WHAT IS REQUIRED: Start at the line below containing "min-zoom | 手势缩放时，最小缩放比例" and stop at the line containing "Ejemplo de IfElse". Repeat every line of that stretch exactly, and nothing outside it.
☆ ☆ ☆
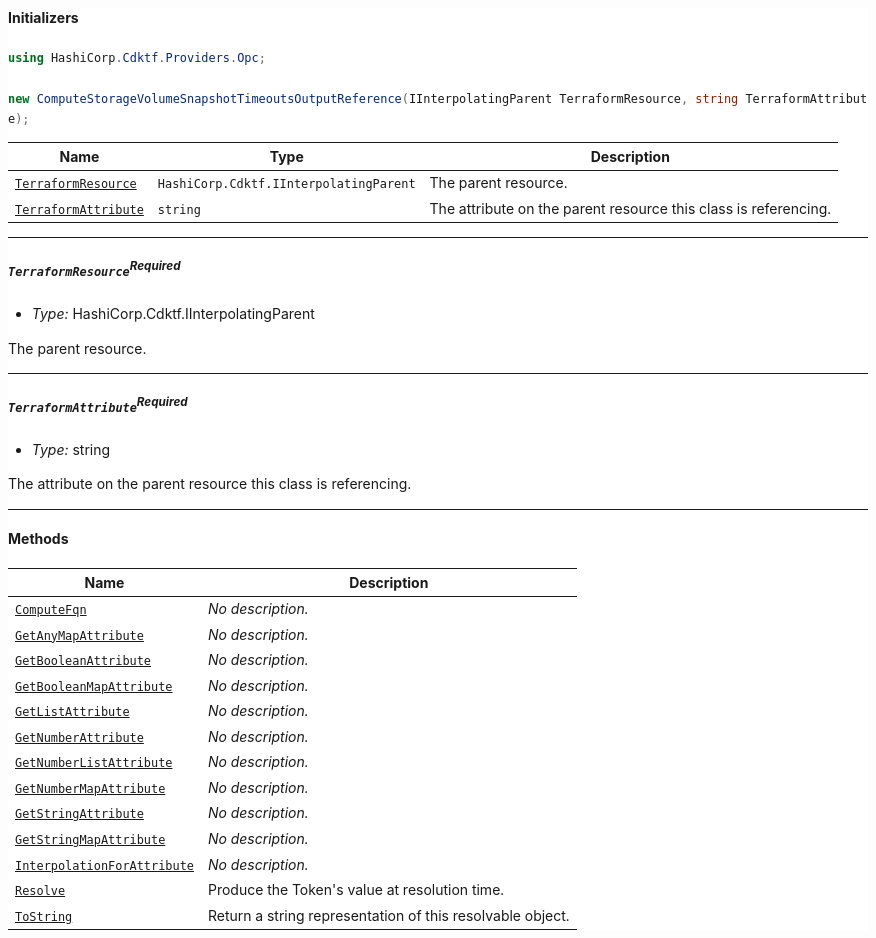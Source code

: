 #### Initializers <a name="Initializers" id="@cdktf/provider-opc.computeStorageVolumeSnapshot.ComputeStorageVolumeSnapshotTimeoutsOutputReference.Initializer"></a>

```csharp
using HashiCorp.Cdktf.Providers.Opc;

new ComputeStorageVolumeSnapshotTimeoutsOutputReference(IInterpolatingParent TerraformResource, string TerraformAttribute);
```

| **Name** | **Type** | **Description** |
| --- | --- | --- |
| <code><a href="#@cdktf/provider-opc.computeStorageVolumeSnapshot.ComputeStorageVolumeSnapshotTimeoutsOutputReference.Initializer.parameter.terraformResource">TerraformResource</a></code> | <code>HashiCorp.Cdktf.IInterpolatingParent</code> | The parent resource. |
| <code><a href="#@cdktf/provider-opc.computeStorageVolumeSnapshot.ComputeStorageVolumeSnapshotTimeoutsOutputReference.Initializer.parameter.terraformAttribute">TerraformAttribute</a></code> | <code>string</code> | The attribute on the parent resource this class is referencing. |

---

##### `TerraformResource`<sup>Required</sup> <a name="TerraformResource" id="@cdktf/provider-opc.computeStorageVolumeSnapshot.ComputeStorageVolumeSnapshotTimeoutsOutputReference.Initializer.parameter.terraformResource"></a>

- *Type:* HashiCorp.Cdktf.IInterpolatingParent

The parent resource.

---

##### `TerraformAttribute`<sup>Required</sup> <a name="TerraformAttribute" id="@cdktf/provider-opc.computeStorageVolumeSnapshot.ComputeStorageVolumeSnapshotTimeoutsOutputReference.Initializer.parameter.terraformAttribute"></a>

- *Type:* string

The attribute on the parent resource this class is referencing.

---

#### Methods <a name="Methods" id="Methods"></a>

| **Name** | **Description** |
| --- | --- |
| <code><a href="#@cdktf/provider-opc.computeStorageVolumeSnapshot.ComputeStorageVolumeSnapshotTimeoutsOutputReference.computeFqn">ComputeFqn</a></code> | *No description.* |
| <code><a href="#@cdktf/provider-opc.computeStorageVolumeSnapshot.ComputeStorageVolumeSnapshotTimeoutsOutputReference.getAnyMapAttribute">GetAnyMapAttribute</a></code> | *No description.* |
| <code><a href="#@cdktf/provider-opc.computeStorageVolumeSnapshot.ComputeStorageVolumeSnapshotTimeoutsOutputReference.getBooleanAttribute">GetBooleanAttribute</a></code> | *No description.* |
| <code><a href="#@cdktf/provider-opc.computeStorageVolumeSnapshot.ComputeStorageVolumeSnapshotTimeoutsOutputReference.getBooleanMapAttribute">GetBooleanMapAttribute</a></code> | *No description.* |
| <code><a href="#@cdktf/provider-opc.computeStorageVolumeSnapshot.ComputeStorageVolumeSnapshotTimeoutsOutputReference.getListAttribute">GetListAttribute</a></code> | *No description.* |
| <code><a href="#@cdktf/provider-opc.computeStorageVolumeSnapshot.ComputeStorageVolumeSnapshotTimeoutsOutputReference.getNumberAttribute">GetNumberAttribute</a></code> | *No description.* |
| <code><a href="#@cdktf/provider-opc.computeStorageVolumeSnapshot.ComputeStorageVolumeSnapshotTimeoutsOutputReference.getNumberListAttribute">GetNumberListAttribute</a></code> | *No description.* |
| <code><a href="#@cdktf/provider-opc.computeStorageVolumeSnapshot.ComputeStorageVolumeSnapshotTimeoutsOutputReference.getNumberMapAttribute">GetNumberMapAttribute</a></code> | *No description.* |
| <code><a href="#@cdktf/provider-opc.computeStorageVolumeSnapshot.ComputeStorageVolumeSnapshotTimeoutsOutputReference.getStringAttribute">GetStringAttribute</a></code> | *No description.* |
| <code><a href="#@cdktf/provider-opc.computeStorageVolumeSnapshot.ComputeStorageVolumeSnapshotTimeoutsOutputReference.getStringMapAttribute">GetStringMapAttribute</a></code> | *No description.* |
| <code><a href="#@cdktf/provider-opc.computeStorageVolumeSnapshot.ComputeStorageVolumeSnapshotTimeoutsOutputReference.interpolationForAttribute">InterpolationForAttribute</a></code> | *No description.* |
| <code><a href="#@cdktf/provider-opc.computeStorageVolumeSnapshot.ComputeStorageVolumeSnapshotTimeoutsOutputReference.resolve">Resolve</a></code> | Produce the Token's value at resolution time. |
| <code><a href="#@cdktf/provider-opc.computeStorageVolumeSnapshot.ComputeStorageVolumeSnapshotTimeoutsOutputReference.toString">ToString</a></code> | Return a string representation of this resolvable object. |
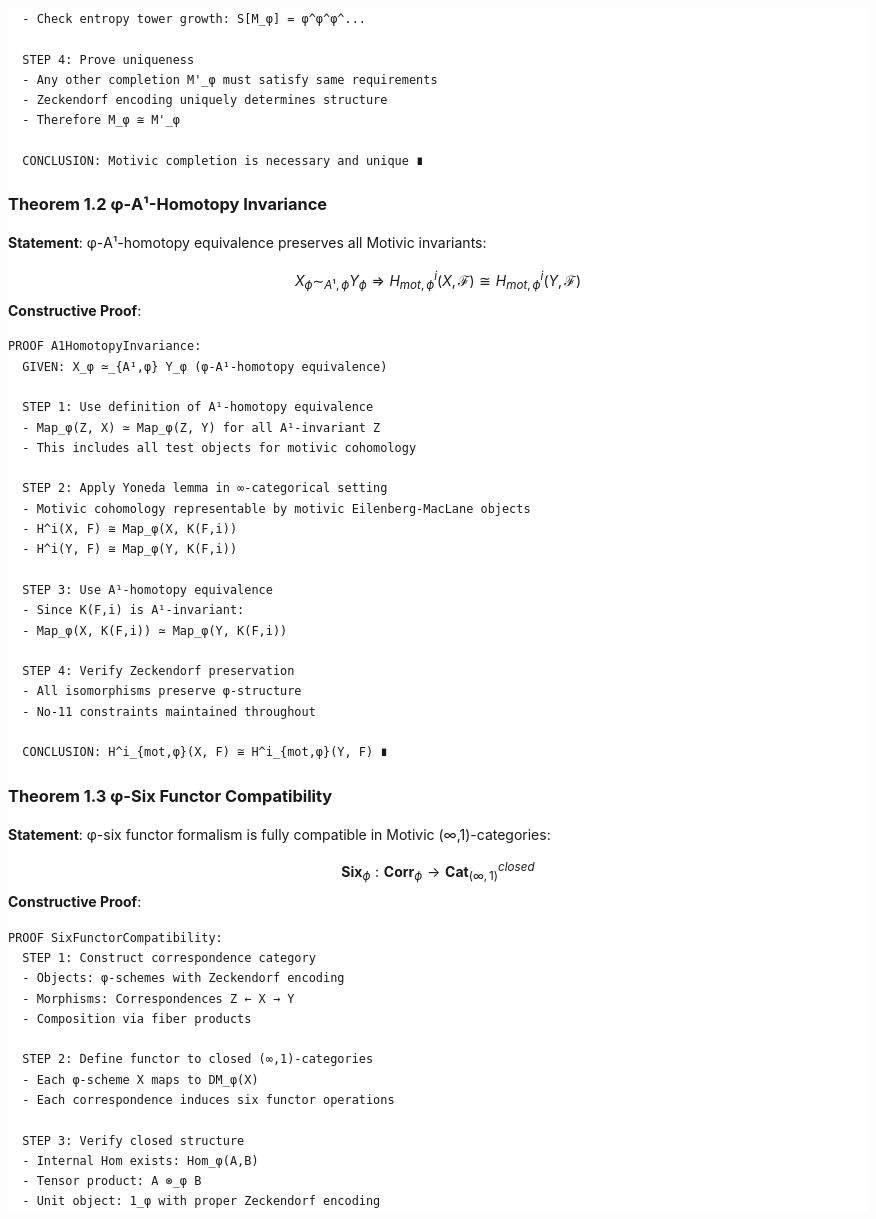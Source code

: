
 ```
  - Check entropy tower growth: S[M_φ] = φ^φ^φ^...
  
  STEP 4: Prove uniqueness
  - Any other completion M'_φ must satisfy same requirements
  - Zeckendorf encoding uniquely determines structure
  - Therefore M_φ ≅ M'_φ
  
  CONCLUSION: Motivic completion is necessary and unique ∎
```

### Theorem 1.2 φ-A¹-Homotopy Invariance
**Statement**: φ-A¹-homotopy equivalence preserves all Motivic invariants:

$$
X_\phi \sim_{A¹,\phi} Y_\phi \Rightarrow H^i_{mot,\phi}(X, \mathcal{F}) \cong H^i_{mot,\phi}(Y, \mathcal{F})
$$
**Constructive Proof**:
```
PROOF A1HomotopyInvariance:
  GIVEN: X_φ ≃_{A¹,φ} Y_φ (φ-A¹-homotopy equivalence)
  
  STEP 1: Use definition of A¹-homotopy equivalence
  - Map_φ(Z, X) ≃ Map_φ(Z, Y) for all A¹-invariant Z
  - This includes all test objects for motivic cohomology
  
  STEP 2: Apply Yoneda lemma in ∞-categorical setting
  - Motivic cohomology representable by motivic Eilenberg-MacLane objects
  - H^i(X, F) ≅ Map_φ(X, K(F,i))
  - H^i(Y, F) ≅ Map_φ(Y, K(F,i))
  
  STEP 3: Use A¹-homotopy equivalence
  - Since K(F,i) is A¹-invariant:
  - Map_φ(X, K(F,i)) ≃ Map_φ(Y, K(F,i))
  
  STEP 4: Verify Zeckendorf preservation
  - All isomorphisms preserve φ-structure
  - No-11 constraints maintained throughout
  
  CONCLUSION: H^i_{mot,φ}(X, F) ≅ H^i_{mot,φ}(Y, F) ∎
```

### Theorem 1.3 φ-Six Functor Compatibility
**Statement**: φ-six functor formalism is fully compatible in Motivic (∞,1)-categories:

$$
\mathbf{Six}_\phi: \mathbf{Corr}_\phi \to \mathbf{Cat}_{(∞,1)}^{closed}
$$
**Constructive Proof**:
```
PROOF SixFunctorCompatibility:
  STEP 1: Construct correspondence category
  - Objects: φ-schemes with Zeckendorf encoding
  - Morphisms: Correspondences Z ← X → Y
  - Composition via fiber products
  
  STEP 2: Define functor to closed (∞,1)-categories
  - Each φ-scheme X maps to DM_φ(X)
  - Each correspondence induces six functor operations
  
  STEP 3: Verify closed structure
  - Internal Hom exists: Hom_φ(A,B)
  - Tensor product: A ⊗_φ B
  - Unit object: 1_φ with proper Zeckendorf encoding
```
☆ ☆ ☆
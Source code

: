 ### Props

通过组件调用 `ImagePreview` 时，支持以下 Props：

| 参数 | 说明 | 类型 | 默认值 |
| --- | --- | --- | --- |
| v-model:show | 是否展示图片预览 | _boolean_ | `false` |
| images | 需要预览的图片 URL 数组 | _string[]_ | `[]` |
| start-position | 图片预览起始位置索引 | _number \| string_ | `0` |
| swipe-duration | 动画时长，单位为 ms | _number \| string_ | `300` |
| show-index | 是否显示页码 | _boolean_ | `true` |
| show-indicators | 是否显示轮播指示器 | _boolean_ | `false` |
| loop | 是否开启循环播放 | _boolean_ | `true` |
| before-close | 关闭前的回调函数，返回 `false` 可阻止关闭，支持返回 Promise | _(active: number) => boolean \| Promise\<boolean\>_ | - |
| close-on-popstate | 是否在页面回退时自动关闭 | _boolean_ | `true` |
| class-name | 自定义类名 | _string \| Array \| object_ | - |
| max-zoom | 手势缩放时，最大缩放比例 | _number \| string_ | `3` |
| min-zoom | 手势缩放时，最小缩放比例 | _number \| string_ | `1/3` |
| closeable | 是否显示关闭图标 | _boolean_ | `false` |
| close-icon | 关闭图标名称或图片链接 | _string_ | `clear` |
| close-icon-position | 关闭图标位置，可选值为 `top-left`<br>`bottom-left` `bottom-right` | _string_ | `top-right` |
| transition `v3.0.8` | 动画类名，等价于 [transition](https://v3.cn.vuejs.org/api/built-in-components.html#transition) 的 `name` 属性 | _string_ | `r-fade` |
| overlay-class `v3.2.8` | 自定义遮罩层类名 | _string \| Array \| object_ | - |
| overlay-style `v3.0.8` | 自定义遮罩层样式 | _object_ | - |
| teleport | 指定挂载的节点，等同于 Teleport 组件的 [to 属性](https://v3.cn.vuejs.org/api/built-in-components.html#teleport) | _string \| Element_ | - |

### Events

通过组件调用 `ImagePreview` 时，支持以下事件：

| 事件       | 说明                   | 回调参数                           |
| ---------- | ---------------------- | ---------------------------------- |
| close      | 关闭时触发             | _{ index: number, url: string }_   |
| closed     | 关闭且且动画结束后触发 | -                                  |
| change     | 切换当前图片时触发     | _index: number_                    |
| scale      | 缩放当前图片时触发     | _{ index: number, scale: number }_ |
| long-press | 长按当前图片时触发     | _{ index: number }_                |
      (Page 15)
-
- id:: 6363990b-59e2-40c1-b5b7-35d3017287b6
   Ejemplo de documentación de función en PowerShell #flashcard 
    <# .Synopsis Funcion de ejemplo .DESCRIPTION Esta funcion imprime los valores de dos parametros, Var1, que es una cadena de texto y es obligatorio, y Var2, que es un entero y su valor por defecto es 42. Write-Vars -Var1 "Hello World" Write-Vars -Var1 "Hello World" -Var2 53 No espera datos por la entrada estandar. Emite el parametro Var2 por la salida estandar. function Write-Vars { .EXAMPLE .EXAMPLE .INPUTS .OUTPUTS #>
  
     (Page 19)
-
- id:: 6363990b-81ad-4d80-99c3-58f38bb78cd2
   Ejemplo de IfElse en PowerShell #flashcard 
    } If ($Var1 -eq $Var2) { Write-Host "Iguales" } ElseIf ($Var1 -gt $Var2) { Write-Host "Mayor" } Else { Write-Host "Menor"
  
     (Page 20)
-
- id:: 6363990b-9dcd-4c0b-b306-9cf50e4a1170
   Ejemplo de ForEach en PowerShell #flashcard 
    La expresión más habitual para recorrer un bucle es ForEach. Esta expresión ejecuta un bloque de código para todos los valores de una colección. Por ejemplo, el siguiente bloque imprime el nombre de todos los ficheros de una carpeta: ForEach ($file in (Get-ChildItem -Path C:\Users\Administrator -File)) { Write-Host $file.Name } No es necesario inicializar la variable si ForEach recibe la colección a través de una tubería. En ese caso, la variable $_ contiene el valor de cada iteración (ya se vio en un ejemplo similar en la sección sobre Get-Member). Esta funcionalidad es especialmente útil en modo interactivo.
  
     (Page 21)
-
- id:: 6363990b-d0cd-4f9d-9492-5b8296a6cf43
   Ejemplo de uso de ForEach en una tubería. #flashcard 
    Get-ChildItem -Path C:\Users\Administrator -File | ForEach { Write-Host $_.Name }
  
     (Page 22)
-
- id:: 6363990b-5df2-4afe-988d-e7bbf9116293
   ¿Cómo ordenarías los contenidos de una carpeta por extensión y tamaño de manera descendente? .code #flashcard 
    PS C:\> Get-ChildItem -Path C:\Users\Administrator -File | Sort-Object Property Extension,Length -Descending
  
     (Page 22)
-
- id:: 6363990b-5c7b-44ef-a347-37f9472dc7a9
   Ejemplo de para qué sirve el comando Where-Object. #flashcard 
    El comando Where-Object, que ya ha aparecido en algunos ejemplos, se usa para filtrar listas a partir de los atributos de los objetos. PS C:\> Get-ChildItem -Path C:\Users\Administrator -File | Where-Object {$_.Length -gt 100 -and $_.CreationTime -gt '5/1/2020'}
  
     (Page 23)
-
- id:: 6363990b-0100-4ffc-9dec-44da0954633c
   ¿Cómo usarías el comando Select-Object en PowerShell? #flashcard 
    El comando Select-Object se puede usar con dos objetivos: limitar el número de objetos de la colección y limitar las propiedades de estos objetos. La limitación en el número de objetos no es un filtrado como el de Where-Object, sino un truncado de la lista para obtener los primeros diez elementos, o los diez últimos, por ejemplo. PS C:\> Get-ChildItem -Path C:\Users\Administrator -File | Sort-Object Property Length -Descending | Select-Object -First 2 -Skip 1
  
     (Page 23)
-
☆ ☆ ☆
SOLUTION TO THE PROBLEM:
| min-zoom | 手势缩放时，最小缩放比例 | _number \| string_ | `1/3` |
| closeable | 是否显示关闭图标 | _boolean_ | `false` |
| close-icon | 关闭图标名称或图片链接 | _string_ | `clear` |
| close-icon-position | 关闭图标位置，可选值为 `top-left`<br>`bottom-left` `bottom-right` | _string_ | `top-right` |
| transition `v3.0.8` | 动画类名，等价于 [transition](https://v3.cn.vuejs.org/api/built-in-components.html#transition) 的 `name` 属性 | _string_ | `r-fade` |
| overlay-class `v3.2.8` | 自定义遮罩层类名 | _string \| Array \| object_ | - |
| overlay-style `v3.0.8` | 自定义遮罩层样式 | _object_ | - |
| teleport | 指定挂载的节点，等同于 Teleport 组件的 [to 属性](https://v3.cn.vuejs.org/api/built-in-components.html#teleport) | _string \| Element_ | - |

### Events

通过组件调用 `ImagePreview` 时，支持以下事件：

| 事件       | 说明                   | 回调参数                           |
| ---------- | ---------------------- | ---------------------------------- |
| close      | 关闭时触发             | _{ index: number, url: string }_   |
| closed     | 关闭且且动画结束后触发 | -                                  |
| change     | 切换当前图片时触发     | _index: number_                    |
| scale      | 缩放当前图片时触发     | _{ index: number, scale: number }_ |
| long-press | 长按当前图片时触发     | _{ index: number }_                |
      (Page 15)
-
- id:: 6363990b-59e2-40c1-b5b7-35d3017287b6
   Ejemplo de documentación de función en PowerShell #flashcard 
    <# .Synopsis Funcion de ejemplo .DESCRIPTION Esta funcion imprime los valores de dos parametros, Var1, que es una cadena de texto y es obligatorio, y Var2, que es un entero y su valor por defecto es 42. Write-Vars -Var1 "Hello World" Write-Vars -Var1 "Hello World" -Var2 53 No espera datos por la entrada estandar. Emite el parametro Var2 por la salida estandar. function Write-Vars { .EXAMPLE .EXAMPLE .INPUTS .OUTPUTS #>
  
     (Page 19)
-
- id:: 6363990b-81ad-4d80-99c3-58f38bb78cd2
   Ejemplo de IfElse en PowerShell #flashcard 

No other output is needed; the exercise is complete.